Recent research has provided yet more evidence that teen drinking in Australia is in steep decline. We first summarised this trend in 2015, and subsequent surveys have shown that the decline has continued. In the Deakin study, the proportion of adolescents (average age 14) reporting past-month alcohol use fell from 45% in 1999 to 25% in 2015.
Similarly, the recently released data from the 2016 National Drug Strategy Household Survey (NDSHS) show teenage drinking at striking lows, with four-fifths of 12-17 year olds now abstaining from alcohol.
These shifts have occurred alongside similarly steep declines in illicit drug use and smoking, representing a major public health success story. These Australian trends are consistent with broader international patterns, with similar declines reported in many other high income countries.
Increasingly, there is evidence that these declines are being maintained as young people age into adulthood. Monthly risky drinking among young adults (aged 18-24) declined from 57% in 2001 to 42% in 2016. These declines are not as steep as for teenagers and haven’t received the same sort of media and research attention, but it appears young adults are also less likely to drink at all and, if they do, they tend to drink less riskily than previous generations.
Surprisingly, there is no evidence of a decline for older Australians, with drinking rates stable or slightly increasing for those over 30. For the first time in 2016, women in their 50s were more likely to drink at long-term risky levels than younger women.
In our analysis of the NDSHS data, we identified steady increases in very heavy episodic drinking (20+ drinks in a session) for people aged between 30 and 59. Similarly, the median age of Victorians requiring ambulance attendances for issues related to alcohol is now 40.
These are only small increases, but they are in stark contrast to the sharp declines observed for young people. So what’s going on?
Partly, this simply reflects the ageing of a heavier-drinking cohort of people (those born in the 1960s and 1970s), maintaining their higher consumption levels as they age. But there some other factors to consider.
One thing that has clearly changed over the past 15 years is Australians’ attitude to alcohol. Our recent paper showed steady increases between 2001 and 2013 in the proportion of Australians that thought alcohol was the most deadly drug and the drug of “most concern” to society. Similarly, the Australians are now more cautious about what constitutes “safe” drinking levels, suggesting increasing concern about the health impacts of drinking.
These attitudinal shifts have occurred across all age groups, suggesting a broad-based change in our views on alcohol, but which have only flowed through to consumption changes among younger people. It may be that changing attitudes have little impact on the well-established consumption patterns of older drinkers, but have a stronger link to behaviour among those whose drinking careers are just starting out.
It may also be that more negative attitudes to alcohol only really affect how we see other people’s drinking. This might lead, for example, to more restrictive approaches among parents of adolescents when it comes to drinking.
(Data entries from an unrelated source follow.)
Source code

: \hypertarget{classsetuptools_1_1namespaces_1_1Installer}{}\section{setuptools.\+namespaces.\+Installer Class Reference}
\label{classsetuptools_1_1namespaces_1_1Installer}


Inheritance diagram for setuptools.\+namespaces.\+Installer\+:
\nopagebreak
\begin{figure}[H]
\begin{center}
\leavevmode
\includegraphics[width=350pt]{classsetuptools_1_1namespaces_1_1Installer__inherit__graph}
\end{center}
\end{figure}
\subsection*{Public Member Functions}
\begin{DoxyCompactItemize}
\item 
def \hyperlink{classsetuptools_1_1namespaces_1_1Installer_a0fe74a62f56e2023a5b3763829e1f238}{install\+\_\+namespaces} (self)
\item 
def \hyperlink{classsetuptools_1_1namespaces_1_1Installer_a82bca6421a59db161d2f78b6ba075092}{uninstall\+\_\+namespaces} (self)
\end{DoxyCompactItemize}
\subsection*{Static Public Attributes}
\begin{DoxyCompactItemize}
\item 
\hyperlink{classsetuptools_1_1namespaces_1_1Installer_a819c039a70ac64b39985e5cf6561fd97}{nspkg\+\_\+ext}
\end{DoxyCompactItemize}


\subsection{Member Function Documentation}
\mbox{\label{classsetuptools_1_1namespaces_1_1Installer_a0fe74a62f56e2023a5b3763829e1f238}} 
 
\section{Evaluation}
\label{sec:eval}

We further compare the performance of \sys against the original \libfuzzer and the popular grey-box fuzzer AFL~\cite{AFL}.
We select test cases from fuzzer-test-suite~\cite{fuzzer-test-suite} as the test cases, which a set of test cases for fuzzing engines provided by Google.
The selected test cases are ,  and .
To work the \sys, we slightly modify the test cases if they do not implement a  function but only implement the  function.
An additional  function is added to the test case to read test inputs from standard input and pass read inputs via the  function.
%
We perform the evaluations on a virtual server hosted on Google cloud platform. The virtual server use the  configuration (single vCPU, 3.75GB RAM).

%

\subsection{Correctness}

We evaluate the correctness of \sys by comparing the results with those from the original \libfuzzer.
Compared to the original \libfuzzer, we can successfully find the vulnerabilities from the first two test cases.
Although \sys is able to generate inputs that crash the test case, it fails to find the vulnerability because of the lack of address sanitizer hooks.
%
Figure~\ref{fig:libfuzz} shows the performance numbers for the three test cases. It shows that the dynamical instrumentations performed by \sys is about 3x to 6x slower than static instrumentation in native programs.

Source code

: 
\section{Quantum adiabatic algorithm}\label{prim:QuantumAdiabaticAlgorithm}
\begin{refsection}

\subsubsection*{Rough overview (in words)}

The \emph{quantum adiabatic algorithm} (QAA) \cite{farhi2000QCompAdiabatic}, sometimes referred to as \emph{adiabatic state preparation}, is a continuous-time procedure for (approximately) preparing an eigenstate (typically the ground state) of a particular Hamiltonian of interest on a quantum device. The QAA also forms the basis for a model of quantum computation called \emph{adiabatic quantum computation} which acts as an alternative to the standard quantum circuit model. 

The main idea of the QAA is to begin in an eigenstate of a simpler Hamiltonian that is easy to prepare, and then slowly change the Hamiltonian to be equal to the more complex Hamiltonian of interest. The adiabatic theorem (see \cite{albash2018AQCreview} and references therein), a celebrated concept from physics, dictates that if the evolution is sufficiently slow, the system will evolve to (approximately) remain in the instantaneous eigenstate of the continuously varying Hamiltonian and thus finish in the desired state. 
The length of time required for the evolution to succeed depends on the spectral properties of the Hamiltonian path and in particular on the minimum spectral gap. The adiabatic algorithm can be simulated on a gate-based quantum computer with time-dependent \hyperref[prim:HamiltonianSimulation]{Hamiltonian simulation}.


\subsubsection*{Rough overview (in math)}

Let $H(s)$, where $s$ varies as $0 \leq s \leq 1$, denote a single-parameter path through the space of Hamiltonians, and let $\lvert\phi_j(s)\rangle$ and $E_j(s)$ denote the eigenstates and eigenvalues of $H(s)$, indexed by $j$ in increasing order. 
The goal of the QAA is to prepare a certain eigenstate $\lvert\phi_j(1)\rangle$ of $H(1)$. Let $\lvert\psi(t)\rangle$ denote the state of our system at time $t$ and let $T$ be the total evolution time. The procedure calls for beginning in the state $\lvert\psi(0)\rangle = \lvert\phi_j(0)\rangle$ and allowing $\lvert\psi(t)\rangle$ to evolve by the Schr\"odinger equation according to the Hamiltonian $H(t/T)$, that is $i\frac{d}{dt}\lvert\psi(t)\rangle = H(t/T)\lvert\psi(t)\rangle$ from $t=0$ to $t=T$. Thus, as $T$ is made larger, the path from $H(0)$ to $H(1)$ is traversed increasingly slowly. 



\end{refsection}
There is some evidence, from Australia and elsewhere, that parents have changed the way they manage alcohol for their children. They’re less likely to provide alcohol to their kids and more likely to set strict rules around drinking.
There are likely to be a range of other issues underpinning the declines in youth drinking. Theories range from economic and social pressures through to the impact of social media. The evidence remains limited and research is ongoing to try to figure out why this generational divide in drinking has opened up. The ongoing reduction in teenage drinking is clearly good news for Australian public health, but more work to help reduce drinking among older Australians is clearly needed.